= Tagetik =

Software company in Italy and the US

Tagetik develops and sells cloud and on-premises corporate performance management software applications for use by corporate finance teams and their business users.

==History==
Tagetik has headquarters in Lucca, Italy and Stamford, Connecticut. In July 2014, the company announced $36 million in outside funding. In June 2015, the company acquired iNovasion, a Netherlands-based company, and opened its Benelux direct operation. In February 2016, Tagetik established Tagetik GmbH, a direct operation for the German, Austrian, and Swiss markets. In September 2016, the company opened a new office in Brussels. In December 2016, Tagetik established Tagetik Nordic AB, a direct operation for the Swedish, Norwegian, Finnish, Danish, and Icelandic markets, and opened a new office in Stockholm.

On 6 April 2017 Tagetik was acquired by Wolters Kluwer.

==Product==
The company's software monitors and manages financial performance and processes, such as budgeting, consolidation, planning and forecasting, disclosure management, and reporting. The software uses Microsoft Office, using Microsoft Excel, Word and PowerPoint for input and report templates. The software also has connectors to Microsoft Power BI, SharePoint, SQL Server, Dynamics AX and NAV and runs on Microsoft Azure.

Tagetik runs on Microsoft SQL Server, PostgreSQL, Oracle or SAP HANA databases. The company also has developed a connector to the Qlik Analytics Platform and to SAP to automate extracting and mapping data and metadata from SAP ECC FI, and BW tables.

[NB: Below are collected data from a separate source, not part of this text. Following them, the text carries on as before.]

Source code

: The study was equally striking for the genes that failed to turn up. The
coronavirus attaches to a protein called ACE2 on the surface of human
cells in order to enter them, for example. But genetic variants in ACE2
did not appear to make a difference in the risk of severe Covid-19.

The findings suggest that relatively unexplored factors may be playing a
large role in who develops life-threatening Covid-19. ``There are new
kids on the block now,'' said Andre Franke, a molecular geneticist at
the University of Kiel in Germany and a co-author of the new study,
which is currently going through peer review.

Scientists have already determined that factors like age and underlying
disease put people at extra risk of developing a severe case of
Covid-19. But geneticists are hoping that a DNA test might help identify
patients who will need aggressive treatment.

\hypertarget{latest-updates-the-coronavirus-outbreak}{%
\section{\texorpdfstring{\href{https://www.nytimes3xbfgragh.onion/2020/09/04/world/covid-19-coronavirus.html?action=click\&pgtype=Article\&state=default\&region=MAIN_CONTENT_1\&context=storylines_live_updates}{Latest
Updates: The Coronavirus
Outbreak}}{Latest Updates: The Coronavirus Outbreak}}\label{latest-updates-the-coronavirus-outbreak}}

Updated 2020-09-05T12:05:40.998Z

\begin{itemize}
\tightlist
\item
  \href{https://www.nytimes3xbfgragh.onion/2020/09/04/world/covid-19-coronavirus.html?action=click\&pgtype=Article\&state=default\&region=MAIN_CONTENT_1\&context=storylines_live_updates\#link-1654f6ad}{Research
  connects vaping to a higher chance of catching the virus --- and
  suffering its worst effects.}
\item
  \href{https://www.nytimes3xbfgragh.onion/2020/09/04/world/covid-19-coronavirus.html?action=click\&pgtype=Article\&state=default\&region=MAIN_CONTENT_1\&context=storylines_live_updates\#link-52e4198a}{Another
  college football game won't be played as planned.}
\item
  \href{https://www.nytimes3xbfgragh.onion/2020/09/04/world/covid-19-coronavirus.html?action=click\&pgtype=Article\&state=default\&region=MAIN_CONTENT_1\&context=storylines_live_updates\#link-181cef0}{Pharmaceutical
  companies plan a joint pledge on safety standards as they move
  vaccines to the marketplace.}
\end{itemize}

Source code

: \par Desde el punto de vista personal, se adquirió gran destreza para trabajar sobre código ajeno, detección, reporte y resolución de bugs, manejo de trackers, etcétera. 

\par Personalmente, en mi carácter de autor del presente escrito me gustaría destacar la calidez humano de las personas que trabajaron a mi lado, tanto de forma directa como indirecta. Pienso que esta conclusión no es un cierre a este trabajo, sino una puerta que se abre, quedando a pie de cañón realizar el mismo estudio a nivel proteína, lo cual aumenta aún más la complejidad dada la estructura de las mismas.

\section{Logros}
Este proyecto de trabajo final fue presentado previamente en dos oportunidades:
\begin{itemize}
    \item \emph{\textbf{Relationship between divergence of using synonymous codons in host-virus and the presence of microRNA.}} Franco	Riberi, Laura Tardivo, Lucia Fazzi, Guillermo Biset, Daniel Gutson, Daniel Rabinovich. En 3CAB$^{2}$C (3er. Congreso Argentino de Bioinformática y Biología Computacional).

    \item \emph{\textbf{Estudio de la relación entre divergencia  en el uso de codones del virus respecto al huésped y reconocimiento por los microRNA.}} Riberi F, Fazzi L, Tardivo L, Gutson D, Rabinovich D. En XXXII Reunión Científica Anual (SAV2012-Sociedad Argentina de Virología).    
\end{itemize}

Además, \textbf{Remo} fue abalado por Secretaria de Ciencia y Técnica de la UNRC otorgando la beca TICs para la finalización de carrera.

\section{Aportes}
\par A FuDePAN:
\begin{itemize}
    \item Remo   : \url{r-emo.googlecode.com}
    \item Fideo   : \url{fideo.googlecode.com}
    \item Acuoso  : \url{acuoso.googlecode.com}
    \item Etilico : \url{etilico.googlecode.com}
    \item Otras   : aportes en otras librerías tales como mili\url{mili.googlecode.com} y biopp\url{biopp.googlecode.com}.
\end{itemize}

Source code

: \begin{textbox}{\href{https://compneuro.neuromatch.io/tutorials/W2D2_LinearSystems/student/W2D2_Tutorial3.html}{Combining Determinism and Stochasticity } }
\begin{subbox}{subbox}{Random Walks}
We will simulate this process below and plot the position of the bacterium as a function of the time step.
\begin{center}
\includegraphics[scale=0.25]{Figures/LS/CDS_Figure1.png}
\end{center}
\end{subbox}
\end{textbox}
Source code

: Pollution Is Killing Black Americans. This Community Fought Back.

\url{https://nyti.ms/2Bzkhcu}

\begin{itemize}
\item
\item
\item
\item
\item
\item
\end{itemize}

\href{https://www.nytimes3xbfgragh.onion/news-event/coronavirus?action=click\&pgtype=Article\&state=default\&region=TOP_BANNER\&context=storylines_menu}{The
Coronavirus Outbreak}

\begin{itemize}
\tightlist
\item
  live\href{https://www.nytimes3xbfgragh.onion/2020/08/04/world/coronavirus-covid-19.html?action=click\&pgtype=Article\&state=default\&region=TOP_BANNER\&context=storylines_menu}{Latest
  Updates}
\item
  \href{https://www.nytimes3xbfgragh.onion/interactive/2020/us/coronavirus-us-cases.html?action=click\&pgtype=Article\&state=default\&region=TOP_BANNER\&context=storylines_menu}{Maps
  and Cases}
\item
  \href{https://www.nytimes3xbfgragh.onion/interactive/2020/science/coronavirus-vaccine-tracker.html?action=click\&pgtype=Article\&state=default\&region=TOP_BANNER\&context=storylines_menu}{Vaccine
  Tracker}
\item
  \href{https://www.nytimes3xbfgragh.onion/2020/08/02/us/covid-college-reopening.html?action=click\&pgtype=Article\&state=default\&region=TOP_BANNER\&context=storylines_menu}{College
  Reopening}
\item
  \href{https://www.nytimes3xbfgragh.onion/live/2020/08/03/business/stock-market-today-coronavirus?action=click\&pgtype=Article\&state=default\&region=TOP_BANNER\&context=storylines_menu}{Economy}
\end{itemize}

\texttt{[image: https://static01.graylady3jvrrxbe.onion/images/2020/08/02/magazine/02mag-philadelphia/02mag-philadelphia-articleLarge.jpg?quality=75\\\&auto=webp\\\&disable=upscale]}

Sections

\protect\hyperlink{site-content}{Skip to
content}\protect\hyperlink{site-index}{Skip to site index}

==Customers and Partners==
As of June 2015, Tagetik had approximately 750 corporate customers around the world. Representative customers include: Fiat Chrysler, Grupo Aquinos, Henkel, Webster Bank, Randstad, Carillion, and John Hancock-Manulife. Major consulting partners include Satriun, Accenture, Impactera (Pure Player), Alper & Schetter Consulting GmbH, Deloitte, Ernst & Young, KPMG, and PwC and MultiCube. Among Tagetik's technology partners are Amazon Web Services, Microsoft, NetSuite, Qlik, and SAP.

CCH Tagetik has four key consulting partners in the UK: HAYNE Solutions, VantagePoint, Codestone, and AIS Consulting. These partners play a crucial role in delivering comprehensive financial and corporate performance management solutions by offering expert implementation, customisation, and support services. Their collaboration with CCH Tagetik ensures that UK businesses can optimise their financial processes, enhance reporting accuracy, and drive better decision-making through tailored solutions.